图4 有机物降解及乙酸生成途径相关功能基因及其相对丰度Fig.4 Functional genes related with organic substrates degradation and acetic acid production and their relative abundances

（2）物质运输

ABC转运蛋白将ATP水解与离子、糖、蛋白质、肽、氨基酸、脂质、固醇等底物主动运输结合［25］。其中，向内转运蛋白可将底物和营养物质从外界环境转移至细胞内，而向外转运蛋白则可将不利于细胞生长的脂肪酸、抗生素等物质排出至细胞外，将细胞内非必需的外源物质和次级代谢产物保持在较低的浓度［26］。NP存在下，与氨基酸（谷氨酸、天冬氨酸、精氨酸、赖氨酸和甲硫氨酸）和单糖（木糖、鼠李糖、阿拉伯糖和核糖等）运输相关的ABC转运蛋白功能基因相对丰度较之于空白组均有不同程度的提高（＞10%）。此外，游离脂肪酸在细胞内的大量积累将对细胞膜的完整性和细胞生长产生不利影响，NP反应器中，与短链脂肪酸外排相关的ABC转运蛋白功能基因acrB在NP存在下的相对丰度为空白组的1.1倍，即NP促进了游离脂肪酸的外排功能。各功能基因在空白和NP反应器中的相对丰度如图5所示。

图5 ABC转运蛋白功能基因及其相对丰度Fig.5 Functional genes related with ABC transporter and their relative abundances

（3）信号转导

双组分信号转导系统是细菌感知、响应并适应外界环境或细胞内状态变化的调控系统。每个双组分信号转导系统均由传感器蛋白-组氨酸激酶（HK）和应答调节蛋白（RR）组成。HK接收并响应环境中的信号，将其自身的保守His残基磷酸化［27］。随后，HK携带磷酸基团并将其转移到下游的RR上，使RR转变为激活状态。活化的RR通过调节基因表达进而影响细胞生理变化。该功能中，与SCFAs代谢和细菌生物膜、细胞膜形成途径（迁移和生物膜形成，蹭行运动，鞭毛马达转动和细胞外被膜蛋白折叠和降解）相关的功能基因相对丰度在NP存在下均有较大程度的提高（见图6）。

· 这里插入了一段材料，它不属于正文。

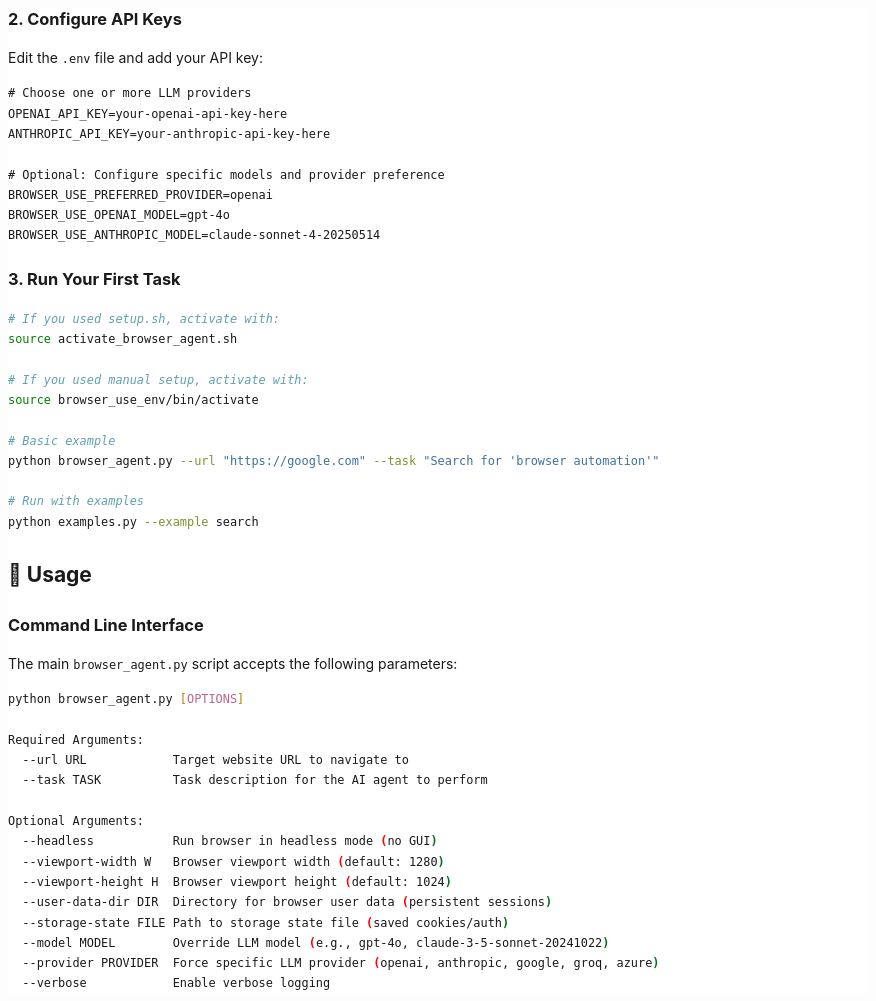 ### 2. Configure API Keys

Edit the `.env` file and add your API key:

```env
# Choose one or more LLM providers
OPENAI_API_KEY=your-openai-api-key-here
ANTHROPIC_API_KEY=your-anthropic-api-key-here

# Optional: Configure specific models and provider preference
BROWSER_USE_PREFERRED_PROVIDER=openai
BROWSER_USE_OPENAI_MODEL=gpt-4o
BROWSER_USE_ANTHROPIC_MODEL=claude-sonnet-4-20250514
```

### 3. Run Your First Task

```bash
# If you used setup.sh, activate with:
source activate_browser_agent.sh

# If you used manual setup, activate with:
source browser_use_env/bin/activate

# Basic example
python browser_agent.py --url "https://google.com" --task "Search for 'browser automation'"

# Run with examples
python examples.py --example search
```

## 📖 Usage

### Command Line Interface

The main `browser_agent.py` script accepts the following parameters:

```bash
python browser_agent.py [OPTIONS]

Required Arguments:
  --url URL            Target website URL to navigate to
  --task TASK          Task description for the AI agent to perform

Optional Arguments:
  --headless           Run browser in headless mode (no GUI)
  --viewport-width W   Browser viewport width (default: 1280)
  --viewport-height H  Browser viewport height (default: 1024)
  --user-data-dir DIR  Directory for browser user data (persistent sessions)
  --storage-state FILE Path to storage state file (saved cookies/auth)
  --model MODEL        Override LLM model (e.g., gpt-4o, claude-3-5-sonnet-20241022)
  --provider PROVIDER  Force specific LLM provider (openai, anthropic, google, groq, azure)
  --verbose            Enable verbose logging
```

图6 双组分信号转导系统相关功能基因及其相对丰度（p：磷酸；e：作用域）Fig.6 Functional genes related with two-component system and their relative abundances(p:phosphate;e:effector domain)

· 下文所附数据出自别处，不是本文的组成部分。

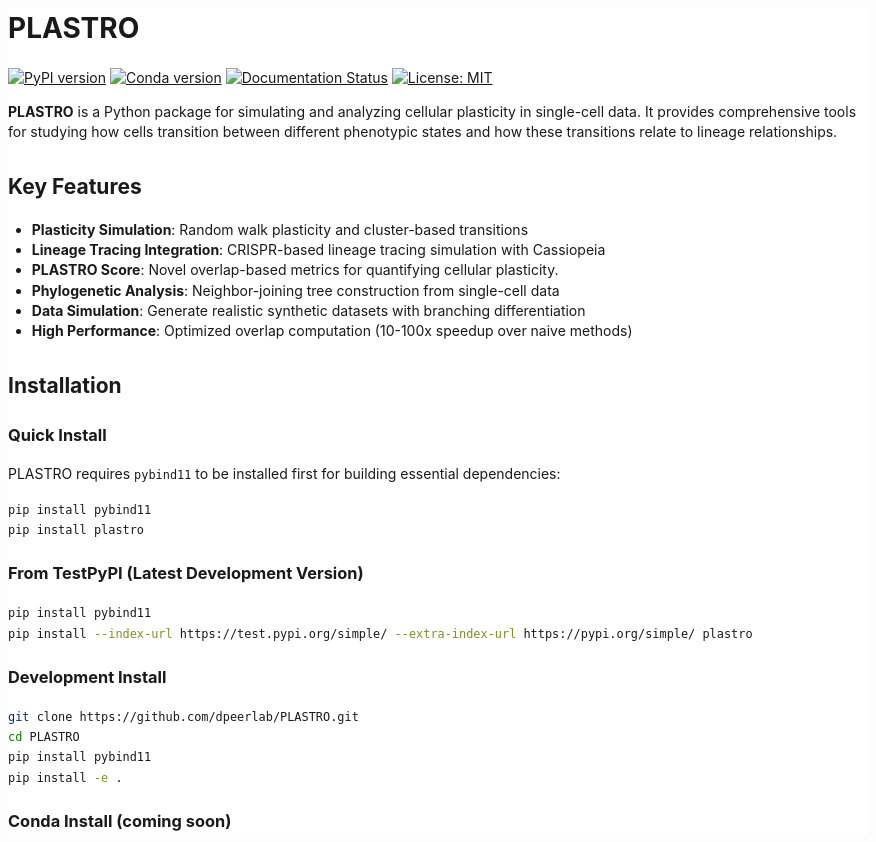 # PLASTRO

[![PyPI version](https://badge.fury.io/py/plastro.svg)](https://badge.fury.io/py/plastro)
[![Conda version](https://img.shields.io/conda/vn/conda-forge/plastro.svg)](https://anaconda.org/conda-forge/plastro)
[![Documentation Status](https://readthedocs.org/projects/plastro/badge/?version=latest)](https://plastro.readthedocs.io/en/latest/?badge=latest)
[![License: MIT](https://img.shields.io/badge/License-MIT-yellow.svg)](https://opensource.org/licenses/MIT)

**PLASTRO** is a Python package for simulating and analyzing cellular plasticity in single-cell data. It provides comprehensive tools for studying how cells transition between different phenotypic states and how these transitions relate to lineage relationships.

## Key Features

- **Plasticity Simulation**: Random walk plasticity and cluster-based transitions
- **Lineage Tracing Integration**: CRISPR-based lineage tracing simulation with Cassiopeia
- **PLASTRO Score**: Novel overlap-based metrics for quantifying cellular plasticity.
- **Phylogenetic Analysis**: Neighbor-joining tree construction from single-cell data
- **Data Simulation**: Generate realistic synthetic datasets with branching differentiation
- **High Performance**: Optimized overlap computation (10-100x speedup over naive methods)

## Installation

### Quick Install

PLASTRO requires `pybind11` to be installed first for building essential dependencies:

```bash
pip install pybind11
pip install plastro
```

### From TestPyPI (Latest Development Version)

```bash
pip install pybind11
pip install --index-url https://test.pypi.org/simple/ --extra-index-url https://pypi.org/simple/ plastro
```

### Development Install

```bash
git clone https://github.com/dpeerlab/PLASTRO.git
cd PLASTRO
pip install pybind11
pip install -e .
```

### Conda Install (coming soon)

群体感应（QS）是细菌共享有关细胞密度的信息并相应地调节基因表达的调控系统，QS调控的过程包括毒力因子产生、生物发光、抗生素合成、细胞运动、孢子和生物膜形成等［28］。环境胁迫因子诱发细菌分泌信号分子，当信号分子积累到一定阈值时，将启动菌体中特定基因的表达。NP存在下，生物膜的形成对于保护细胞免受NP侵害，增加其对环境压力的抗性和耐受性极为重要［29］。生物膜的形成与细菌的鞭毛运动、胞外聚合物（EPS）分泌、胞间黏附和增殖过程密切相关，涉及这些过程的功能基因相对丰度如图7所示。可以看到，调控生物膜形成的特定功能中的合成蛋白、感应蛋白和应答蛋白基因相对丰度在NP反应器中较之于空白组提高。因此，NP的存在将促进细胞生物膜形成进而有利于微生物的生存。

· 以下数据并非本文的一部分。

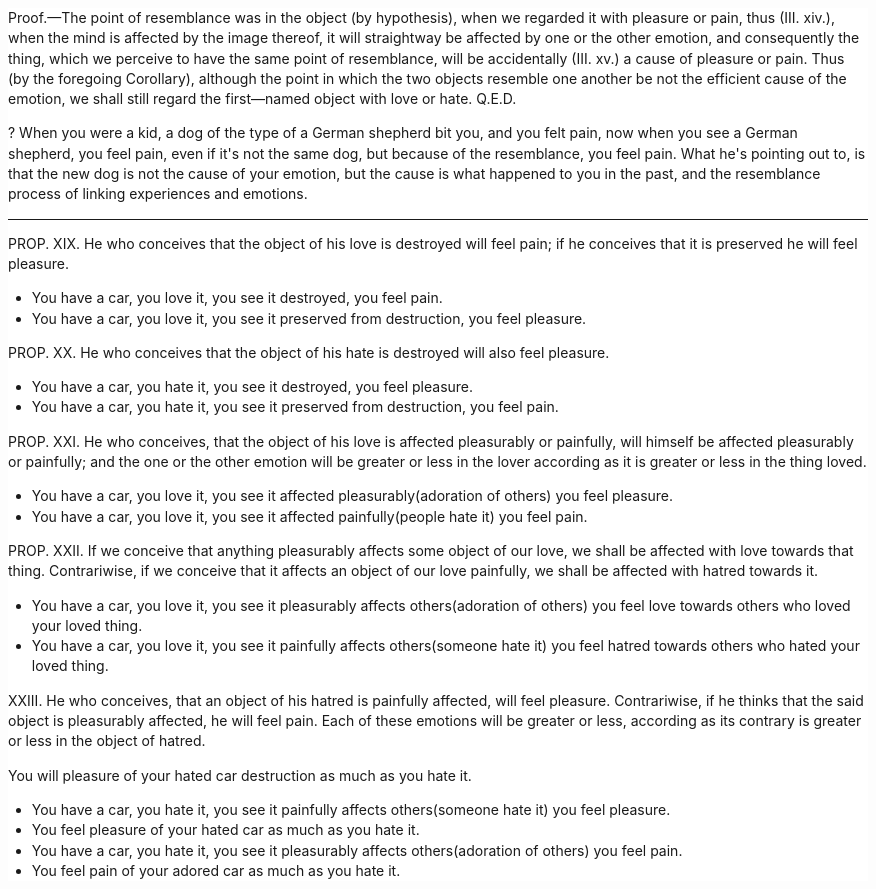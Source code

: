 Proof.—The point of resemblance was in the object (by hypothesis), when we regarded it with pleasure or pain, thus (III. xiv.), when the mind is affected by the image thereof, it will straightway be affected by one or the other emotion, and consequently the thing, which we perceive to have the same point of resemblance, will be accidentally (III. xv.) a cause of pleasure or pain. Thus (by the foregoing Corollary), although the point in which the two objects resemble one another be not the efficient cause of the emotion, we shall still regard the first—named object with love or hate. Q.E.D.

? When you were a kid, a dog of the type of a German shepherd bit you, and you felt pain, now when you see a German shepherd, you feel pain, even if it's not the same dog, but because of the resemblance, you feel pain. What he's pointing out to, is that the new dog is not the cause of your emotion, but the cause is what happened to you in the past, and the resemblance process of linking experiences and emotions.

---



PROP. XIX. He who conceives that the object of his love is destroyed will feel pain; if he conceives that it is preserved he will feel pleasure.

- You have a car, you love it, you see it destroyed, you feel pain.
- You have a car, you love it, you see it preserved from destruction, you feel pleasure.

PROP. XX. He who conceives that the object of his hate is destroyed will also feel pleasure.

- You have a car, you hate it, you see it destroyed, you feel pleasure.
- You have a car, you hate it, you see it preserved from destruction, you feel pain.

PROP. XXI. He who conceives, that the object of his love is affected pleasurably or painfully, will himself be affected pleasurably or painfully; and the one or the other emotion will be greater or less in the lover according as it is greater or less in the thing loved.

- You have a car, you love it, you see it affected pleasurably(adoration of others) you feel pleasure.
- You have a car, you love it, you see it affected painfully(people hate it) you feel pain.

PROP. XXII. If we conceive that anything pleasurably affects some object of our love, we shall be affected with love towards that thing. Contrariwise, if we conceive that it affects an object of our love painfully, we shall be affected with hatred towards it.

- You have a car, you love it, you see it pleasurably affects others(adoration of others) you feel love towards others who loved your loved thing.
- You have a car, you love it, you see it painfully affects others(someone hate it) you feel hatred towards others who hated your loved thing.

XXIII. He who conceives, that an object of his hatred is painfully affected, will feel pleasure. Contrariwise, if he thinks that the said object is pleasurably affected, he will feel pain. Each of these emotions will be greater or less, according as its contrary is greater or less in the object of hatred.

You will pleasure of your hated car destruction as much as you hate it.

- You have a car, you hate it, you see it painfully affects others(someone hate it) you feel pleasure.
- You feel pleasure of your hated car as much as you hate it.
- You have a car, you hate it, you see it pleasurably affects others(adoration of others) you feel pain.
- You feel pain of your adored car as much as you hate it.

图7 群体感应功能基因及其相对丰度Fig.7 Functional genes related with quorum sensing and their relative abundances

有机底物运输进入细胞内的ABC转运蛋白基因、有机底物进入细胞后转化为SCFAs代谢过程的功能基因以及产物SCFAs外排的ABC转运蛋白功能基因的相对丰度在NP刺激下提高。除产SCFAs的代谢功能外，NP促进了与细胞生长和保护机制密切相关的双组分信号转导和群体感应系统调控的生物膜和细胞膜合成相关的功能基因。

3 结语

研究了NP对剩余污泥厌氧发酵产酸的影响。结果发现，NP促进了污泥厌氧发酵产酸过程，并且随NP含量的提高，该促进作用呈现出先增加后减少趋势。当NP含量为200 mg·kg-1干污泥时，NP反应器中的SCFAs浓度达到峰值，为空白反应器SCFAs产量的2倍，乙酸浓度为空白组的3倍。基于宏基因组测序发现，NP导致不利于SCFAs积累的古菌及耗酸微生物有所削减，产酸微生物大量积累。微生物代谢过程中，NP改变了与产酸相关的功能代谢。有机物的糖酵解等过程功能基因丰度显著提升；葡萄糖、氨基酸和脂肪酸等有机底物由胞外向胞内运输的ABC转运蛋白、运输至胞内的有机底物向SCFAs代谢转化的双组分系统以及胞内产生的SCFAs外排转运蛋白的相关基因丰度大幅提高。此外，NP引起了与细胞生长和保护机制密切相关的群体感应调控的生物膜合成相关基因丰度显著增加。